Let's see the entire example code using the Frankfurter API tool.

from ailoy import Runtime, Agent

rt = Runtime()

with Agent(rt, model_name="Qwen/Qwen3-8B") as agent:
# Attach frankfurter's API
agent.add_tools_from_preset("frankfurter")

question = "I want to buy 250 U.S. Dollar and 350 Chinese Yuan with my Korean Won. How much do I need to take?"
print(f"Question: {question}\n")
for resp in agent.query(question):
if resp.type == "output_text":
print(resp.content, end='')
elif resp.type == "tool_call":
tool_name = resp.content.function.name
tool_arguments = resp.content.function.arguments
print(f"Tool call: {tool_name}({', '.join(f'{k}="{v}"' for k, v in tool_arguments.items())})\n")
elif resp.type == "tool_call_result":
tool_result = resp.content
print(f"Tool result: {tool_result.content}\n")
else:
raise TypeError("Unexpected response type.")
print()

rt.stop()

You can see that the agent uses the Frankfurter API to incorporate real-time exchange rate information into its response.

Here's what the output will look like:

Question: I want to buy 250 U.S. Dollar and 350 Chinese Yuan with my Korean Won.
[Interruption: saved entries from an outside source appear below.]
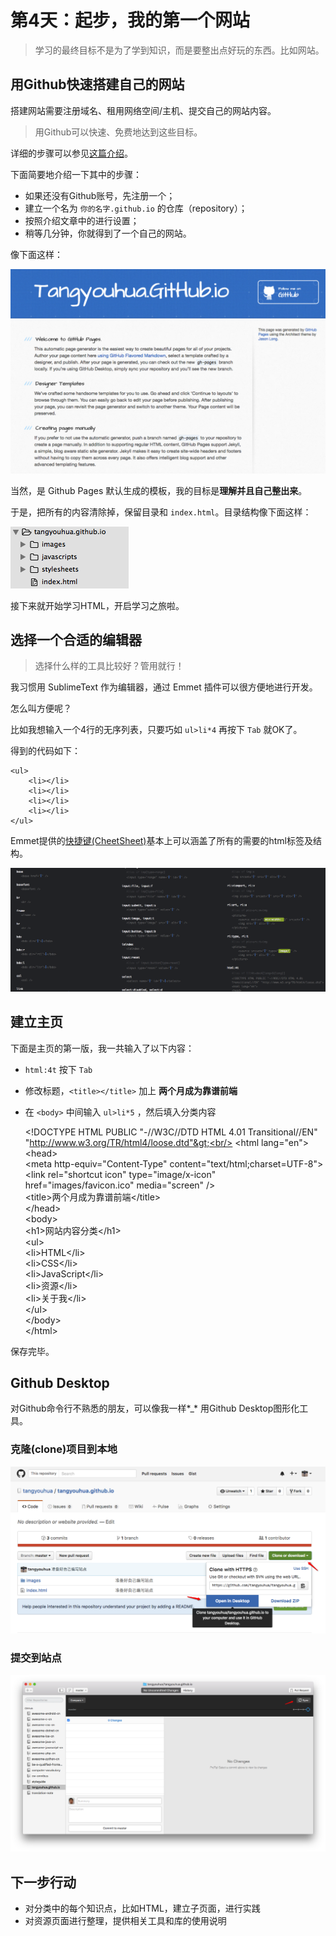 # 第4天：起步，我的第一个网站

> 学习的最终目标不是为了学到知识，而是要整出点好玩的东西。比如网站。

## 用Github快速搭建自己的网站
搭建网站需要注册域名、租用网络空间/主机、提交自己的网站内容。

> 用Github可以快速、免费地达到这些目标。

详细的步骤可以参见[这篇介绍](http://blog.csdn.net/renfufei/article/details/37725057/)。

下面简要地介绍一下其中的步骤：

- 如果还没有Github账号，先注册一个；
- 建立一个名为 `你的名字.github.io` 的仓库（repository）；
- 按照介绍文章中的进行设置；
- 稍等几分钟，你就得到了一个自己的网站。

像下面这样：

![Github Pages](images/github-pages.png)

当然，是 Github Pages 默认生成的模板，我的目标是**理解并且自己整出来**。

于是，把所有的内容清除掉，保留目录和 `index.html`。目录结构像下面这样：

![Web Content V0](images/folders.png)

接下来就开始学习HTML，开启学习之旅啦。

## 选择一个合适的编辑器
> 选择什么样的工具比较好？管用就行！

我习惯用 SublimeText 作为编辑器，通过 Emmet 插件可以很方便地进行开发。

怎么叫方便呢？

比如我想输入一个4行的无序列表，只要巧如 `ul>li*4` 再按下 `Tab` 就OK了。

得到的代码如下：

	<ul>
		<li></li>
		<li></li>
		<li></li>
		<li></li>
	</ul>

Emmet提供的[快捷键(CheetSheet)](http://docs.emmet.io/cheat-sheet/)基本上可以涵盖了所有的需要的html标签及结构。

![Emmet CheetSheet](images/emmet-cheatsheet.png)

## 建立主页
下面是主页的第一版，我一共输入了以下内容：

- `html:4t` 按下 `Tab`
- 修改标题，`<title></title>` 加上 **两个月成为靠谱前端**
- 在 `<body>` 中间输入  `ul>li*5` ，然后填入分类内容



    &lt;!DOCTYPE HTML PUBLIC "-//W3C//DTD HTML 4.01 Transitional//EN" "http://www.w3.org/TR/html4/loose.dtd"&gt;<br/>
    &lt;html lang="en"&gt;<br/>
    &lt;head&gt;<br/>
      &lt;meta http-equiv="Content-Type" content="text/html;charset=UTF-8"&gt;<br/>
      &lt;link rel="shortcut  icon" type="image/x-icon" href="images/favicon.ico" media="screen"  /&gt; <br/>
      &lt;title&gt;两个月成为靠谱前端&lt;/title&gt;<br/>
    &lt;/head&gt;<br/>
    &lt;body&gt;<br/>
      &lt;h1&gt;网站内容分类&lt;/h1&gt;<br/>
      &lt;ul&gt;<br/>
        &lt;li&gt;HTML&lt;/li&gt;<br/>
        &lt;li&gt;CSS&lt;/li&gt;<br/>
        &lt;li&gt;JavaScript&lt;/li&gt;<br/>
        &lt;li&gt;资源&lt;/li&gt;<br/>
        &lt;li&gt;关于我&lt;/li&gt;<br/>
      &lt;/ul&gt;<br/>
    &lt;/body&gt;<br/>
    &lt;/html&gt;


保存完毕。

## Github Desktop
对Github命令行不熟悉的朋友，可以像我一样\*_\* 用Github Desktop图形化工具。

### 克隆(clone)项目到本地
![Github Desktop Clone](images/github-desktop-clone.png)

### 提交到站点
![Github Desktop Sync](images/github-desktop-sync.png)


## 下一步行动
- 对分类中的每个知识点，比如HTML，建立子页面，进行实践
- 对资源页面进行整理，提供相关工具和库的使用说明


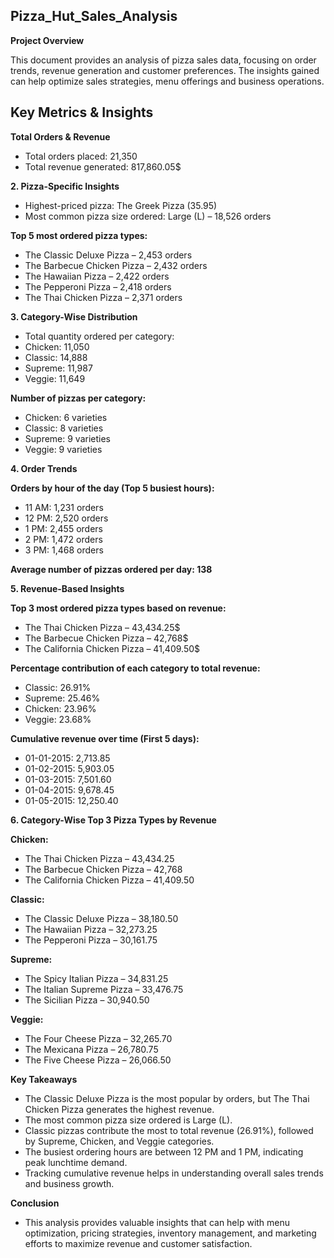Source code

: ## **Pizza_Hut_Sales_Analysis**

**Project Overview**

This document provides an analysis of pizza sales data, focusing on order trends, revenue generation and customer preferences. The insights gained can help optimize sales strategies, menu offerings and business operations.

## Key Metrics & Insights

**Total Orders & Revenue**
- Total orders placed: 21,350
- Total revenue generated: 817,860.05$

**2. Pizza-Specific Insights**

- Highest-priced pizza: The Greek Pizza (35.95)
- Most common pizza size ordered: Large (L) – 18,526 orders

**Top 5 most ordered pizza types:**

- The Classic Deluxe Pizza – 2,453 orders
- The Barbecue Chicken Pizza – 2,432 orders
- The Hawaiian Pizza – 2,422 orders
- The Pepperoni Pizza – 2,418 orders
- The Thai Chicken Pizza – 2,371 orders

**3. Category-Wise Distribution**

- Total quantity ordered per category:
- Chicken: 11,050
- Classic: 14,888
- Supreme: 11,987
- Veggie: 11,649

**Number of pizzas per category:**

- Chicken: 6 varieties
- Classic: 8 varieties
- Supreme: 9 varieties
- Veggie: 9 varieties

**4. Order Trends**

**Orders by hour of the day (Top 5 busiest hours):**

- 11 AM: 1,231 orders
- 12 PM: 2,520 orders
- 1 PM: 2,455 orders
- 2 PM: 1,472 orders
- 3 PM: 1,468 orders

**Average number of pizzas ordered per day: 138**

**5. Revenue-Based Insights**

**Top 3 most ordered pizza types based on revenue:**

- The Thai Chicken Pizza – 43,434.25$
- The Barbecue Chicken Pizza – 42,768$
- The California Chicken Pizza – 41,409.50$

**Percentage contribution of each category to total revenue:**

- Classic: 26.91%
- Supreme: 25.46%
- Chicken: 23.96%
- Veggie: 23.68%

**Cumulative revenue over time (First 5 days):**

- 01-01-2015: 2,713.85
- 01-02-2015: 5,903.05
- 01-03-2015: 7,501.60
- 01-04-2015: 9,678.45
- 01-05-2015: 12,250.40

**6. Category-Wise Top 3 Pizza Types by Revenue**

**Chicken:**
- The Thai Chicken Pizza – 43,434.25
- The Barbecue Chicken Pizza – 42,768
- The California Chicken Pizza – 41,409.50

**Classic:**
- The Classic Deluxe Pizza – 38,180.50
- The Hawaiian Pizza – 32,273.25
- The Pepperoni Pizza – 30,161.75

**Supreme:**
- The Spicy Italian Pizza – 34,831.25
- The Italian Supreme Pizza – 33,476.75
- The Sicilian Pizza – 30,940.50

**Veggie:**

- The Four Cheese Pizza – 32,265.70
- The Mexicana Pizza – 26,780.75
- The Five Cheese Pizza – 26,066.50

**Key Takeaways**

- The Classic Deluxe Pizza is the most popular by orders, but The Thai Chicken Pizza generates the highest revenue.
- The most common pizza size ordered is Large (L).
- Classic pizzas contribute the most to total revenue (26.91%), followed by Supreme, Chicken, and Veggie categories.
- The busiest ordering hours are between 12 PM and 1 PM, indicating peak lunchtime demand.
- Tracking cumulative revenue helps in understanding overall sales trends and business growth.

**Conclusion**
- This analysis provides valuable insights that can help with menu optimization, pricing strategies, inventory management, and marketing efforts to maximize revenue and customer satisfaction.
How much do I need to take?

Tool call: frankfurter(symbols="USD,CNY", base="KRW")

Tool result: {"CNY": 0.00518, "USD": 0.00072}

To buy 250 U.S. Dollars (USD) and 350 Chinese Yuan (CNY) using Korean Won (KRW), you need to calculate the total amount of KRW required based on the exchange rates:

- **1 USD = 0.00072 KRW**
- **1 CNY = 0.00518 KRW**

### Calculation:
- **For USD**:  
$ 250 \, \text{USD} \times \frac{1}{0.00072} = 250 \times 1388.89 = 347,222.22 \, \text{KRW} $

- **For CNY**:  
$ 350 \, \text{CNY} \times \frac{1}{0.00518} = 350 \times 193.18 = 67,613.39 \, \text{KRW} $

### Total:
- **KRW needed**: $ 347,222.22 + 67,613.39 = 414,835.61 \, \text{KRW} $

You will need approximately **414,835.61 KRW** to buy 250 USD and 350 CNY.
warning

Keep in mind: Tools aren't free — every token counts.
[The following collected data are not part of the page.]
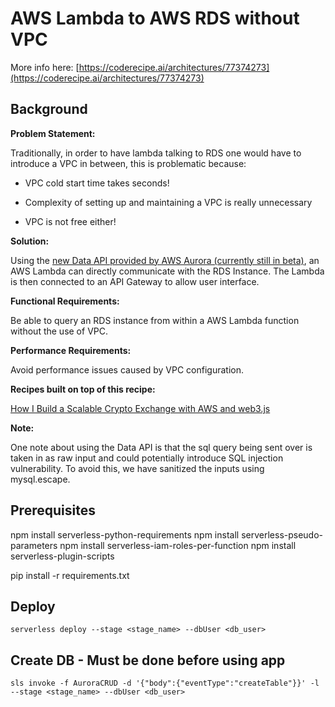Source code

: # AWS Lambda to AWS RDS without VPC
More info here: [https://coderecipe.ai/architectures/77374273](https://coderecipe.ai/architectures/77374273)

## Background

**Problem Statement:**

Traditionally, in order to have lambda talking to RDS one would have to introduce a VPC in between, this is problematic because:

- VPC cold start time takes seconds!

- Complexity of setting up and maintaining a VPC is really unnecessary

- VPC is not free either!

**Solution:**

Using the [new Data API provided by AWS Aurora (currently still in beta)](https://docs.aws.amazon.com/AmazonRDS/latest/AuroraUserGuide/data-api.html), an AWS Lambda can directly communicate with the RDS Instance. The Lambda is then connected to an API Gateway to allow user interface.

**Functional Requirements:**

Be able to query an RDS instance from within a AWS Lambda function without the use of VPC.

**Performance Requirements:**

Avoid performance issues caused by VPC configuration.

**Recipes built on top of this recipe:**

[How I Build a Scalable Crypto Exchange with AWS and web3.js](https://coderecipe.ai/architectures/95580531)

**Note:**

One note about using the Data API is that the sql query being sent over is taken in as raw input and could potentially introduce SQL injection vulnerability. To avoid this, we have sanitized the inputs using mysql.escape.

## Prerequisites
npm install serverless-python-requirements
npm install serverless-pseudo-parameters
npm install serverless-iam-roles-per-function
npm install serverless-plugin-scripts

pip install -r requirements.txt

## Deploy
`serverless deploy --stage <stage_name> --dbUser <db_user>`

## Create DB - Must be done before using app
`sls invoke -f AuroraCRUD -d '{"body":{"eventType":"createTable"}}' -l --stage <stage_name> --dbUser <db_user>`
Using many tools can generate a large amount of information for the AI to process, potentially leading to longer context lengths and decreased performance.

Whether you're running AI through external APIs or using on-device models, it consumes resources. API usage can lead to unexpectedly high bills, while on-device AI may slow down your machine or even cause it to crash. Whether you're using external APIs or running models on-device, resources are consumed. API usage might result in unexpectedly high costs, while on-device models could slow down your machine or even cause it to crash.

Avoid using unnecessary tools. Keep your chat context focused and concise.

Defining Your Own Tool

If the tool you are looking for doesn't exist, or you want more fine-grained control, you can define your own tool through the simple APIs of Ailoy.

If you are using Python, you can define your own tool as a python function. Just write a function with google-style docstring, and add it as a tool.

def get_current_temperature(location: str, unit: str):
"""
Get the current temperature at a location.

Args:
location: The location to get the temperature for, in the format "City, Country"
unit: The unit to return the temperature in. (choices: ["celsius", "fahrenheit"])
Returns:
The current temperature at the specified location in the specified units, as a float.
"""
if unit == "celsius":
return 25
elif unit == "fahrenheit":
return 77
return

with Agent(...) as agent:
agent.add_py_function_tool(get_current_temperature) # Just pass the function!
note

You can add tools with various behaviors such as REST API, as well as Python functions.
To see more details of using tools, refer to the Tools section.